Last week, the National Audit Office issued a damning verdict on the way that this project has been handled to date. It described the project as

“a case study in how not to manage a major programme.”

The Secretary of State agreed when I put that to him at Transport questions. He said:

“I am not happy about the way in which the…programme has been managed”

and that he is

“still not satisfied with the progress that is being made.”—[Official Report, 17 November 2016; Vol. 617, c. 368.]

We need to look at what this tells us about how we handle major infrastructure projects—particularly transport infrastructure projects—in this country. They always seem to go over time and over budget, and they never seem to reach completion in the way that was originally intended. The epic mismanagement of this programme will cost the taxpayer £330 million, which is more than Bristol City Council’s annual day-to-day budget.

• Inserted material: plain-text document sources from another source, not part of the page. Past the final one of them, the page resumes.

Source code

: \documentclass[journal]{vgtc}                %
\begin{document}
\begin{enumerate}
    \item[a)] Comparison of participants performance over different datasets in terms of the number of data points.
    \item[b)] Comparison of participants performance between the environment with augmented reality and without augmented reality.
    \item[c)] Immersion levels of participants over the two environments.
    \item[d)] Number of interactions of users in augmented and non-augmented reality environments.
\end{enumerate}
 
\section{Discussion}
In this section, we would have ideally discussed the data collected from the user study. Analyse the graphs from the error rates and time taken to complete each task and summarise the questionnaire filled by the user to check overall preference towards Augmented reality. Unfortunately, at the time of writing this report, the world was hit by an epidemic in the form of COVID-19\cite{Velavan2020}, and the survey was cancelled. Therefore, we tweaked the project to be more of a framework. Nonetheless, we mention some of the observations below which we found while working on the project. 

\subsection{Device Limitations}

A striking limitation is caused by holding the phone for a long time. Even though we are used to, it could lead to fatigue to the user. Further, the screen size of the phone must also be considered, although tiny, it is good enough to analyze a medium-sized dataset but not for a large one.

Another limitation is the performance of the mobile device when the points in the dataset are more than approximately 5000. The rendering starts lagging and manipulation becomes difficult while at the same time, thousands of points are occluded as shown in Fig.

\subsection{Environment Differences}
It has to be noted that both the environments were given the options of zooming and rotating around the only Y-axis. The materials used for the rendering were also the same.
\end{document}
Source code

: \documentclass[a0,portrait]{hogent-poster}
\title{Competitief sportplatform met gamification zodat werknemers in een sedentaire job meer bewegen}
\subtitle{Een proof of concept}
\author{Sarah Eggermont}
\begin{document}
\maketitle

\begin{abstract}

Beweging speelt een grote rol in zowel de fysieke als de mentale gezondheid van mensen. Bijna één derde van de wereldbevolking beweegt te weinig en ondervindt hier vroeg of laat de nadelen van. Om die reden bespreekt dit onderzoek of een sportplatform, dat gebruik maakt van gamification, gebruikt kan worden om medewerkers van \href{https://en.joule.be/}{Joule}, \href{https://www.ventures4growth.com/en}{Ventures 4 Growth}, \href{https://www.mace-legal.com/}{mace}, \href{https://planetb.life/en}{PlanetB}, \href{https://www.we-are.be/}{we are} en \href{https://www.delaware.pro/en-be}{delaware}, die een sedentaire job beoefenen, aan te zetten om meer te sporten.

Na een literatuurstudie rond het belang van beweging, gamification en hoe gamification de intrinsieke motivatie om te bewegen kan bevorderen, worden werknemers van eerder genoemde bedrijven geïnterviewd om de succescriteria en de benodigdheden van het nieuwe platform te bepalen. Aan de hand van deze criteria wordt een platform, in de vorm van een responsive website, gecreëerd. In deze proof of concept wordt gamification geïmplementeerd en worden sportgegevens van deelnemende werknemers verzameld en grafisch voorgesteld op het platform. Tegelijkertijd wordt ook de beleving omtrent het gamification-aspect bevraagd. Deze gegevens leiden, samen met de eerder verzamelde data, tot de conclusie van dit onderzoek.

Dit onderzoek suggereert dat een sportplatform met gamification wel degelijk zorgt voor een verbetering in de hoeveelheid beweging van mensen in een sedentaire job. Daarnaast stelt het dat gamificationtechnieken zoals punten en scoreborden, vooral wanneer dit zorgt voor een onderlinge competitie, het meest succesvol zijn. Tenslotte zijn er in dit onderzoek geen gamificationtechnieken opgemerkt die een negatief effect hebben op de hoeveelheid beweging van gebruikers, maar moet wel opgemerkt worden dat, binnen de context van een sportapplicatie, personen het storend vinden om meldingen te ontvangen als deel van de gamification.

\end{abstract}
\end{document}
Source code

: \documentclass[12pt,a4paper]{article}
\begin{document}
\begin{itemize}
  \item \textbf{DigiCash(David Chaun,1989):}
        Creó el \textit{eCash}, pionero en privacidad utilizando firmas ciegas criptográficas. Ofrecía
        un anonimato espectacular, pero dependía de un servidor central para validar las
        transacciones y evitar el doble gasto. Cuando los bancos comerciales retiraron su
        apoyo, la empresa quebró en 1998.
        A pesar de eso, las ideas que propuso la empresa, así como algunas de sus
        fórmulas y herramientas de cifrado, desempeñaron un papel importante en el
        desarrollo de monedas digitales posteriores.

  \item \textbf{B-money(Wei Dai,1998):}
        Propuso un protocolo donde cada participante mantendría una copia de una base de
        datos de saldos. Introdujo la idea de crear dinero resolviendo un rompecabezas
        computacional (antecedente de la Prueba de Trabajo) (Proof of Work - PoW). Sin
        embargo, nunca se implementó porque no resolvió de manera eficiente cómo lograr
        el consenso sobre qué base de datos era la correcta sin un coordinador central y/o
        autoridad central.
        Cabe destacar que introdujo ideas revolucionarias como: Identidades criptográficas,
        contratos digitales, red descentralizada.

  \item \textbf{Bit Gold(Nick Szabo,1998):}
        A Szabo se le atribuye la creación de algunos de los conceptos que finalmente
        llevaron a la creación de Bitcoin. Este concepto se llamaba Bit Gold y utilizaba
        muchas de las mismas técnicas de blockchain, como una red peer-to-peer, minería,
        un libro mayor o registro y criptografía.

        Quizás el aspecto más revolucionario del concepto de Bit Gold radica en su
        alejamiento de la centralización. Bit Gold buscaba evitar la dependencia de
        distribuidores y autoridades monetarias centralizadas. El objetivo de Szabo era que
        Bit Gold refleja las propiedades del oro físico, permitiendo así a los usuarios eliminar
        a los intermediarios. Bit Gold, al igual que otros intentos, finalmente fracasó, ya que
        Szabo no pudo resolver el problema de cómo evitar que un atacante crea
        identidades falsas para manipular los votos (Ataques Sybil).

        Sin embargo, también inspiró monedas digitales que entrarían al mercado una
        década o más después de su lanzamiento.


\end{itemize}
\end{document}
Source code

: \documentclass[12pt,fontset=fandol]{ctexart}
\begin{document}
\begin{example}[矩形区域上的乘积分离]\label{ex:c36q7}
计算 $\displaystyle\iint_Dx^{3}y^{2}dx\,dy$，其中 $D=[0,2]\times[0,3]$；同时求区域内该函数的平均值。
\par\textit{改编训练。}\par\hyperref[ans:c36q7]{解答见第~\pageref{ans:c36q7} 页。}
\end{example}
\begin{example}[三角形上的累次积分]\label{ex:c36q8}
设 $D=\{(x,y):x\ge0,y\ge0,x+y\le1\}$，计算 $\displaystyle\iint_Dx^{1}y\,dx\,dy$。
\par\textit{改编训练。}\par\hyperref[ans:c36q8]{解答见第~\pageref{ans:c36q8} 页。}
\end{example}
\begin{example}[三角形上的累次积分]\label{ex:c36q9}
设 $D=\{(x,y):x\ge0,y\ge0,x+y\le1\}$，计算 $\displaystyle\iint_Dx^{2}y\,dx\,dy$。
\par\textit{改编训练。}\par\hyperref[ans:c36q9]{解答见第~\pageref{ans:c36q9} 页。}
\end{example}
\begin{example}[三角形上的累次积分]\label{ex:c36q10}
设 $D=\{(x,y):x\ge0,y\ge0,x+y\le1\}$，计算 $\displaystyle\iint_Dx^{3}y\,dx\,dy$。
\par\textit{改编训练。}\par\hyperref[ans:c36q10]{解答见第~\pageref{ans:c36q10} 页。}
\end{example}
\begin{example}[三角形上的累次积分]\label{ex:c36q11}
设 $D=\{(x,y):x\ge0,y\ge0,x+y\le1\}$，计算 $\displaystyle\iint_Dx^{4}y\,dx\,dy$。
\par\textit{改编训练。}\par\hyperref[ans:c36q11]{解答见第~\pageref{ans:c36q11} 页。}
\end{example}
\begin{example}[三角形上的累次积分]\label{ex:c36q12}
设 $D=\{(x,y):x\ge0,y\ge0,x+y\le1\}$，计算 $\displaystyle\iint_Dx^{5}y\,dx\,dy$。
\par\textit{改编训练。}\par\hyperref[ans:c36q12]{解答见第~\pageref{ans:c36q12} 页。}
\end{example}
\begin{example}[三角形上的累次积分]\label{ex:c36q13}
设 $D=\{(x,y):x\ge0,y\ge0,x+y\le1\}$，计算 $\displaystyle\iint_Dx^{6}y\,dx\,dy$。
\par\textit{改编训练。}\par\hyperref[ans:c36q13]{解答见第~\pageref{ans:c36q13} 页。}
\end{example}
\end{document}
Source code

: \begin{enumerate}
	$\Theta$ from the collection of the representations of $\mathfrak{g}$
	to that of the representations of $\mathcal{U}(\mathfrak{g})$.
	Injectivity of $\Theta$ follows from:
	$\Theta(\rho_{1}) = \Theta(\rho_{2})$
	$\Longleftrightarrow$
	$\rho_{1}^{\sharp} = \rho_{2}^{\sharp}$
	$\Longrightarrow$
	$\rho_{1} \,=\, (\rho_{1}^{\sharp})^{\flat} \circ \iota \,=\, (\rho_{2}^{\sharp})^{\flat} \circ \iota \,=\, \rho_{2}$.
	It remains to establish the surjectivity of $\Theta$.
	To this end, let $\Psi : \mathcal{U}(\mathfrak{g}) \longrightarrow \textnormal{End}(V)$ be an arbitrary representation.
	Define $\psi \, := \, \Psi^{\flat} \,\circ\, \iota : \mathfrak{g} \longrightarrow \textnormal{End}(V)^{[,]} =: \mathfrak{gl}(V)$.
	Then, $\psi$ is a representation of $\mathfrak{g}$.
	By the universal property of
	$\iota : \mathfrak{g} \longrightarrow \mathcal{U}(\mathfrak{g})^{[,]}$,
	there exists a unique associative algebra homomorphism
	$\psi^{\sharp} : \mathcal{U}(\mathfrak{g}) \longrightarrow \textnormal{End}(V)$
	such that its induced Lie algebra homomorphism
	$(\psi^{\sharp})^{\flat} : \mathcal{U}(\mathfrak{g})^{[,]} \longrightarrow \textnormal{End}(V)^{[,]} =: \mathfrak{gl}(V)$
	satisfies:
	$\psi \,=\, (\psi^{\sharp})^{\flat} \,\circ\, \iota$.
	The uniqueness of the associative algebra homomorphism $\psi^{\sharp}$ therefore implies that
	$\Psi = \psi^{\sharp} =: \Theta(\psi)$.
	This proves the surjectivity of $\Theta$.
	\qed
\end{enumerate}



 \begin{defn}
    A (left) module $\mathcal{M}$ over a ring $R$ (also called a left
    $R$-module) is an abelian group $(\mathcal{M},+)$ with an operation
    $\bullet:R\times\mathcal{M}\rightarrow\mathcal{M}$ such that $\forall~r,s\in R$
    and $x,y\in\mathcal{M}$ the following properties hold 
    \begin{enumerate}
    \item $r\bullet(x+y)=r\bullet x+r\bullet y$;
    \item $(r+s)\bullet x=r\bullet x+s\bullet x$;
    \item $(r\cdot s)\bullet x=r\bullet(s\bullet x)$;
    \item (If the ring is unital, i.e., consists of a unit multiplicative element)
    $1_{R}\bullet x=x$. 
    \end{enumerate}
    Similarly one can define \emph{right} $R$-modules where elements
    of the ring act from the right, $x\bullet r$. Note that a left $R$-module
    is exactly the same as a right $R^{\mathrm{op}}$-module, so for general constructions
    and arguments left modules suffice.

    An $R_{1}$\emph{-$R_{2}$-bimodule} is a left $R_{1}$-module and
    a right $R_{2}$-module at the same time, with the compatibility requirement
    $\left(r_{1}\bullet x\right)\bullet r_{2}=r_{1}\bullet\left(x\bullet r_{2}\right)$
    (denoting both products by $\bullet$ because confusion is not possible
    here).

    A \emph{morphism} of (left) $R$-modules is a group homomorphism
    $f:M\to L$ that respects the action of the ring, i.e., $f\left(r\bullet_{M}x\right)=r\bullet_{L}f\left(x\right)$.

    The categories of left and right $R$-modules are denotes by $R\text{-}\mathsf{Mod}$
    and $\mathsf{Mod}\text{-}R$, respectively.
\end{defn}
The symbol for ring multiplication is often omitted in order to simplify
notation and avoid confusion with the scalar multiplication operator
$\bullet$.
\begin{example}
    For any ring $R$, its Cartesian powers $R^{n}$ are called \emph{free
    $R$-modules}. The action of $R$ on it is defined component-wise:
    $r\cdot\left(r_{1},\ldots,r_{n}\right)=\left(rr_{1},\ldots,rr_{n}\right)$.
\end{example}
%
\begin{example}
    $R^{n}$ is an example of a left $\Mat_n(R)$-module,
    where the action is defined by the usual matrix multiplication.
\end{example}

Bristol Parkway now has to wait 18 months longer than planned for electrification—until the end of 2018—and Bristol Temple Meads, the station that most of my constituents use, now has to wait until at least 2024 for an electrified connection to the Great Western Railway. There is no certainty it will happen, and many of my constituents have said that they have had to endure traffic jams caused by road closures for the essential work being carried out on bridges to prepare for electrification. Other roadworks are being carried out in Bristol, such as the MetroBus construction. It is already the most congested city in the country. My constituents have to endure more and they now feel it has been for nothing.

The Great Western Railway is already one of the most overcrowded routes in the country, and almost 8 million extra passengers a year are expected by 2018-19. Most of us who have travelled on that line will think, “Where on earth are you going to put them?” because it is already difficult to get a seat—certainly at peak times. The Secretary of State assured me that new stock will be rolled out sooner rather than later, but we are waiting for that promise to be fulfilled.

As well as calling on the Government to do what they can to speed up electrification, I want to flag up next year’s feasibility study of suburban rail in the west. Local rail is an important part of what needs to be an increasingly integrated transport network. The hon. Member for Bristol North West talked about Bristol East junction. It used to be in my constituency, but I was cruelly deprived of it by the 2010 boundary changes, along with Temple Meads station, Lawrence Hill station and Stapleton Road station. I now have no stations. We are, however, campaigning for the re-opening of St Anne’s Park station, which was closed in 1970. That would massively improve connections to jobs, services and culture for my constituents living in the more peripheral parts of east Bristol. I hope the Minister takes that on board, too.